As we all know from GoldenEye, nobody puts Sean Bean on a train without expecting things to go pear-shaped. And so it’s with a frisson of excitement that he boards Snowpiercer for Season 2 of the TV series based on Bong Joon-ho’s 2013 sci-fi flick.
The show, which airs on TNT in the USA, follows Andre Layton (Daveed Diggs), a detective on the titular train who found himself the head of an uprising against Melanie Cavill (Jennifer Connelly), the head of hospitality and representative of Mr Wilford, the man who invented the train to begin with. By the end of Season 1, that revolution had reached its climax, but Melanie had also been unmasked as the chief of the train, with Mr Wilford nowhere to be seen – much to the shock of his faithful followers, including Melanie’s number two, Ruth (Alison Wright).
Season 2 begins with a shaky democracy now in place, with Layton and Melanie broadly heading up a fledgling republic in which everyone works together for a fairer society. But that was put in jeopardy in Season 1’s closing cliffhanger, with the appearance of another train on the track: Big Alice. At the helm? Mr Wilford.
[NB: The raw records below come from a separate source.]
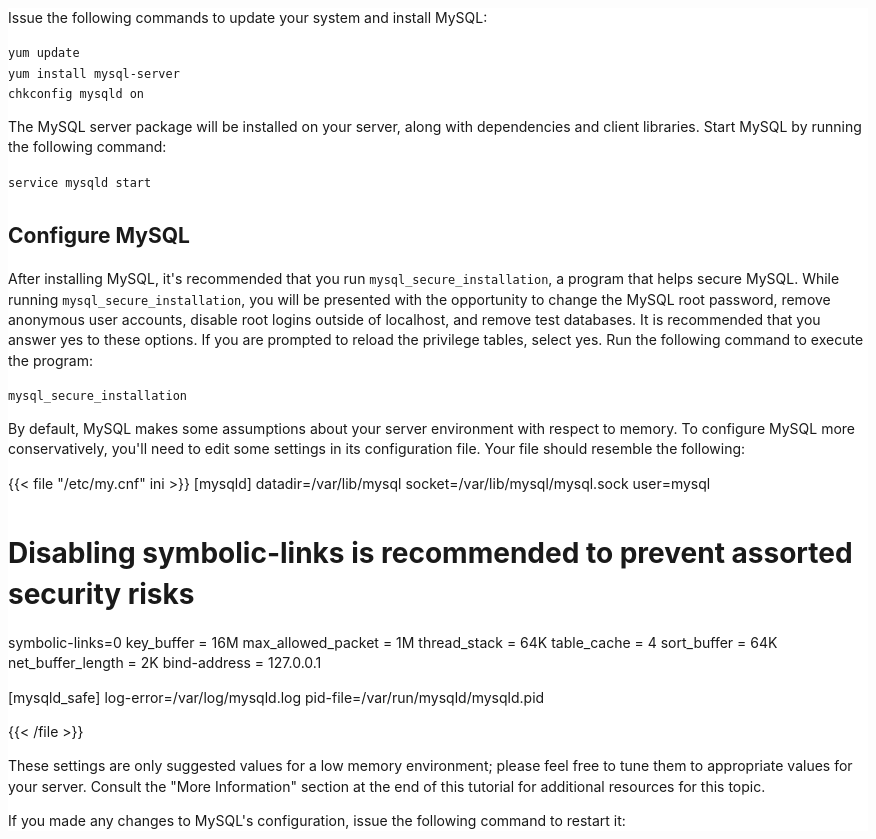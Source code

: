 Issue the following commands to update your system and install MySQL:

    yum update
    yum install mysql-server
    chkconfig mysqld on

The MySQL server package will be installed on your server, along with dependencies and client libraries. Start MySQL by running the following command:

    service mysqld start

## Configure MySQL

After installing MySQL, it's recommended that you run `mysql_secure_installation`, a program that helps secure MySQL. While running `mysql_secure_installation`, you will be presented with the opportunity to change the MySQL root password, remove anonymous user accounts, disable root logins outside of localhost, and remove test databases. It is recommended that you answer yes to these options. If you are prompted to reload the privilege tables, select yes. Run the following command to execute the program:

    mysql_secure_installation

By default, MySQL makes some assumptions about your server environment with respect to memory. To configure MySQL more conservatively, you'll need to edit some settings in its configuration file. Your file should resemble the following:

{{< file "/etc/my.cnf" ini >}}
[mysqld]
datadir=/var/lib/mysql
socket=/var/lib/mysql/mysql.sock
user=mysql
# Disabling symbolic-links is recommended to prevent assorted security risks
symbolic-links=0
key_buffer = 16M
max_allowed_packet = 1M
thread_stack = 64K
table_cache = 4
sort_buffer = 64K
net_buffer_length = 2K
bind-address = 127.0.0.1

[mysqld_safe]
log-error=/var/log/mysqld.log
pid-file=/var/run/mysqld/mysqld.pid

{{< /file >}}


These settings are only suggested values for a low memory environment; please feel free to tune them to appropriate values for your server. Consult the "More Information" section at the end of this tutorial for additional resources for this topic.

If you made any changes to MySQL's configuration, issue the following command to restart it:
Yes, Sean Bean is the Big Bad himself, and much of the second season’s appeal is simply getting the chance to see him embrace a villainous role once again. Bean is clearly having a blast playing the sociopath who carries himself with the grandeur of a god and the snickering manipulations of an egotistical politician. He demands trophies such as eggs and beer from his former locomotive as peaceful gestures of welcome, while toying with anyone he suspects of being disloyal – a sequence involving a bath and his dog makes it clear that no matter how gleeful Bean’s performance gets, the show isn’t afraid to take things to very dark places.
The introduction of a new threat to the newly unified Snowpiercer should make for a straight-forward us-versus-them scenario, but it swiftly becomes apparent that Mr Wilford still has devoted fans tucked away across the carriages, who regard him as their long-awaited saviour. The way that people can be divided through lies, rallying speeches and seeds of discontent still carries some political punch, but Snowpiercer’s satirical origins have been shunted to the rear engine somewhat in favour of more immediate thrills – and, as Season 2 begins its second lap around the never-ending track, it’s a slight realigning of the wheels that makes sense.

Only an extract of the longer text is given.